With fresh faces around Spannocchia this spring, we’ve also taken a fresh approach to the farm. Yago, Carlo, Marcellino and our spring and summer intern groups have been hard at work implementing many techniques that go beyond just organic (biologico in Italian) practices to increase the garden’s productivity and biodiversity. Our goal for Spannocchia is to keep integrating all parts of the farm to minimize our waste and increase our sustainability.
One of the latest additions has been a few hundred worms, now hard at work breaking down manure from our herd of cattle, kitchen scraps, and other organic materials into a rich, nutrient-dense natural fertilizer. Worms aren’t the only critters we’ve put to work though. Building up a healthy population of microbes and beneficial bacteria in the soil is the goal, and another way we’ve accomplished that is with bokashi — a fermented organic compost fertilizer that right now is breaking down slowly to provide our summer and fall vegetable crops with a steady supply of nutrients throughout the season. On the larger (more visible) scale, we’ve also put to work our flock of laying hens. Chickens were re-introduced to Spannocchia in May, and have been enjoying an improved coop where they’re providing us with eggs of every shade, from peach to dark brown to blue, as well as our fruit orchard, where they’ve been employed as a natural, roving, weed and pest control service.
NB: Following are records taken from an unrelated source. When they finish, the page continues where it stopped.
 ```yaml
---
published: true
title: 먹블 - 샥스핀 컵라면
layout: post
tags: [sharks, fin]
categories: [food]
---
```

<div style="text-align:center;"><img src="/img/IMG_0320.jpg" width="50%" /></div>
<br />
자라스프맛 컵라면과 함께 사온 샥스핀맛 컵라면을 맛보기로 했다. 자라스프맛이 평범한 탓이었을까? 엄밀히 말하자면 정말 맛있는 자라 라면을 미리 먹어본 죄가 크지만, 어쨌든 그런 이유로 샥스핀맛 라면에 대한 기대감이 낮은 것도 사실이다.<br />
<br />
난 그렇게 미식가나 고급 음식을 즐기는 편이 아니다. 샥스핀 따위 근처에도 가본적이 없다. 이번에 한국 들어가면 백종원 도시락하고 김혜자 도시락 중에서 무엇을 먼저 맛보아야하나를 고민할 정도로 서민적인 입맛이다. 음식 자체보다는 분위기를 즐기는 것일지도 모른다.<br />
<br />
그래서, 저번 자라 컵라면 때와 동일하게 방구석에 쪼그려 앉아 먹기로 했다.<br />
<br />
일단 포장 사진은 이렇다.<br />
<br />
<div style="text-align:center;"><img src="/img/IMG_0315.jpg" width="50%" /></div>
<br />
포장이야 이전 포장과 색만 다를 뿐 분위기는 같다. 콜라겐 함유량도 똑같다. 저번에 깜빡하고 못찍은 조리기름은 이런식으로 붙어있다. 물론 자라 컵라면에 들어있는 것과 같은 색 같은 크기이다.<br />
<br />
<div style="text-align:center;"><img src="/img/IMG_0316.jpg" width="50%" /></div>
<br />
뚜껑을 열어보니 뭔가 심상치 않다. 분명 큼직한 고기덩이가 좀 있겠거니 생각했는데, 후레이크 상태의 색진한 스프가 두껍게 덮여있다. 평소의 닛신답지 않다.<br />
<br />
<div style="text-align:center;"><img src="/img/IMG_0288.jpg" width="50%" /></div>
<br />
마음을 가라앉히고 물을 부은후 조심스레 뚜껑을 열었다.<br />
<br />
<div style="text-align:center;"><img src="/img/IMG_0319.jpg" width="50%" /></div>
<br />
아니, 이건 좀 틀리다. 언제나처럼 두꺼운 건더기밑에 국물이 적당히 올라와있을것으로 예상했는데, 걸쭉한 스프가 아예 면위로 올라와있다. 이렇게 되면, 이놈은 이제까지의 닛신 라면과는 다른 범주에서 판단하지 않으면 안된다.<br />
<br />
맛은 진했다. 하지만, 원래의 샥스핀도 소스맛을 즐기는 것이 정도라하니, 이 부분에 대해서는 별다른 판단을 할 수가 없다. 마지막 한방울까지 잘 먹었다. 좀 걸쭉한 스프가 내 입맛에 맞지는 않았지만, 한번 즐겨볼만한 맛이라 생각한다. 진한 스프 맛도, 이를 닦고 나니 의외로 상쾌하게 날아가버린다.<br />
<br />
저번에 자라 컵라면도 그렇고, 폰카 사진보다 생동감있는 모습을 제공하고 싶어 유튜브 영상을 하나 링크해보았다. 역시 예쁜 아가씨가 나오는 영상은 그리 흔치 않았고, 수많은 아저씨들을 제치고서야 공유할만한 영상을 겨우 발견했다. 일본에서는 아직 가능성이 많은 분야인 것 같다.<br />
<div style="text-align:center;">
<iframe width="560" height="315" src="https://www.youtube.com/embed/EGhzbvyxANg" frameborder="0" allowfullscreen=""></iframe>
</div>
We’ve also installed a number of synergetic garden beds, where the goal is to harvest without disturbing the soil and the delicate ecosystem of bacteria, fungi and other microorganisms. Our new potato bed, for example, relies on a layer of cardboard and straw to slowly break down and release carbon into the soil, while allowing us to harvest without digging, simply by lifting up this light-blocking layer. A series of crops have been interplanted together, taking advantage of staggered harvests throughout the seasons and natural defense mechanisms. Our recently harvested fava crop, for example, is now acting as a green manure and nitrogen source for the same bed, which is also host to carrots and radishes. Our summer tomato plants are climbing upwards, but also providing much-needed shade to the fall squash and cauliflower plants located just below and between these rows. Not only does this interplanting give us more produce per square meter, but it also creates a diverse garden ecosystem much appreciated by bees, butterflies, and other migratory pollinators — not to mention those of us who get to enjoy these organic foods at Spannocchia’s nightly dinners! We hope to see you at Spannocchia soon for a garden tour and a locally sourced meal – buon appetito!